[THE TASK] Return all entries precisely as they stand, without the images.

--- PROVIDED DATA Enclosed Below ---

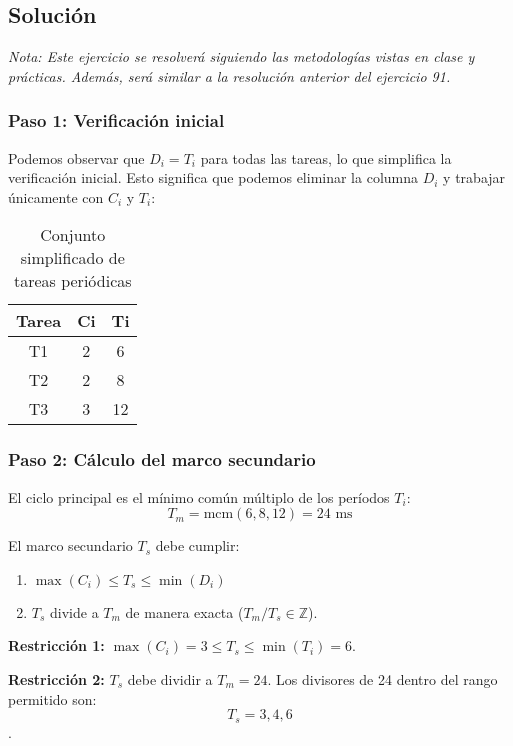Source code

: \documentclass[a4paper,12pt]{article}
\begin{document}
\subsection{Solución}
\begin{tcolorbox}[colback=gray!5!white,colframe=gray!75!black]
    \textit{Nota: Este ejercicio se resolverá siguiendo las metodologías vistas en clase y prácticas. Además, será similar a la resolución anterior del ejercicio 91.}
\end{tcolorbox}

\subsubsection{Paso 1: Verificación inicial}
Podemos observar que \(D_i = T_i\) para todas las tareas, lo que simplifica la verificación inicial. Esto significa que podemos eliminar la columna \(D_i\) y trabajar únicamente con \(C_i\) y \(T_i\):

\begin{table}[H]
\centering
\begin{tabular}{|c|c|c|}
\hline
\textbf{Tarea} & \textbf{Ci} & \textbf{Ti} \\ \hline
T1 & 2 & 6 \\ \hline
T2 & 2 & 8 \\ \hline
T3 & 3 & 12 \\ \hline
\end{tabular}
\caption{Conjunto simplificado de tareas periódicas}
\end{table}

\subsubsection{Paso 2: Cálculo del marco secundario}
El ciclo principal es el mínimo común múltiplo de los períodos \(T_i\):
\[ T_m = \text{mcm}(6, 8, 12) = 24 \text{ ms} \]

El marco secundario \(T_s\) debe cumplir:
\begin{enumerate}
    \item \(\max(C_i) \leq T_s \leq \min(D_i)\)
    \item \(T_s\) divide a \(T_m\) de manera exacta (\(T_m / T_s \in \mathbb{Z}\)).
\end{enumerate}

\textbf{Restricción 1:} \(\max(C_i) = 3 \leq T_s \leq \min(T_i) = 6\).

\textbf{Restricción 2:} \(T_s\) debe dividir a \(T_m = 24\). Los divisores de 24 dentro del rango permitido son:\[T_s = 3, 4, 6\].
\end{document}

--- End of Enclosed PROVIDED DATA ---

[EXPECTED OUTPUT]
Source code

: \documentclass[a4paper,12pt]{article}
\begin{document}
\subsection{Solución}
\begin{tcolorbox}[colback=gray!5!white,colframe=gray!75!black]
    \textit{Nota: Este ejercicio se resolverá siguiendo las metodologías vistas en clase y prácticas. Además, será similar a la resolución anterior del ejercicio 91.}
\end{tcolorbox}

\subsubsection{Paso 1: Verificación inicial}
Podemos observar que \(D_i = T_i\) para todas las tareas, lo que simplifica la verificación inicial. Esto significa que podemos eliminar la columna \(D_i\) y trabajar únicamente con \(C_i\) y \(T_i\):

\begin{table}[H]
\centering
\begin{tabular}{|c|c|c|}
\hline
\textbf{Tarea} & \textbf{Ci} & \textbf{Ti} \\ \hline
T1 & 2 & 6 \\ \hline
T2 & 2 & 8 \\ \hline
T3 & 3 & 12 \\ \hline
\end{tabular}
\caption{Conjunto simplificado de tareas periódicas}
\end{table}

\subsubsection{Paso 2: Cálculo del marco secundario}
El ciclo principal es el mínimo común múltiplo de los períodos \(T_i\):
\[ T_m = \text{mcm}(6, 8, 12) = 24 \text{ ms} \]

El marco secundario \(T_s\) debe cumplir:
\begin{enumerate}
    \item \(\max(C_i) \leq T_s \leq \min(D_i)\)
    \item \(T_s\) divide a \(T_m\) de manera exacta (\(T_m / T_s \in \mathbb{Z}\)).
\end{enumerate}

\textbf{Restricción 1:} \(\max(C_i) = 3 \leq T_s \leq \min(T_i) = 6\).

\textbf{Restricción 2:} \(T_s\) debe dividir a \(T_m = 24\). Los divisores de 24 dentro del rango permitido son:\[T_s = 3, 4, 6\].
\end{document}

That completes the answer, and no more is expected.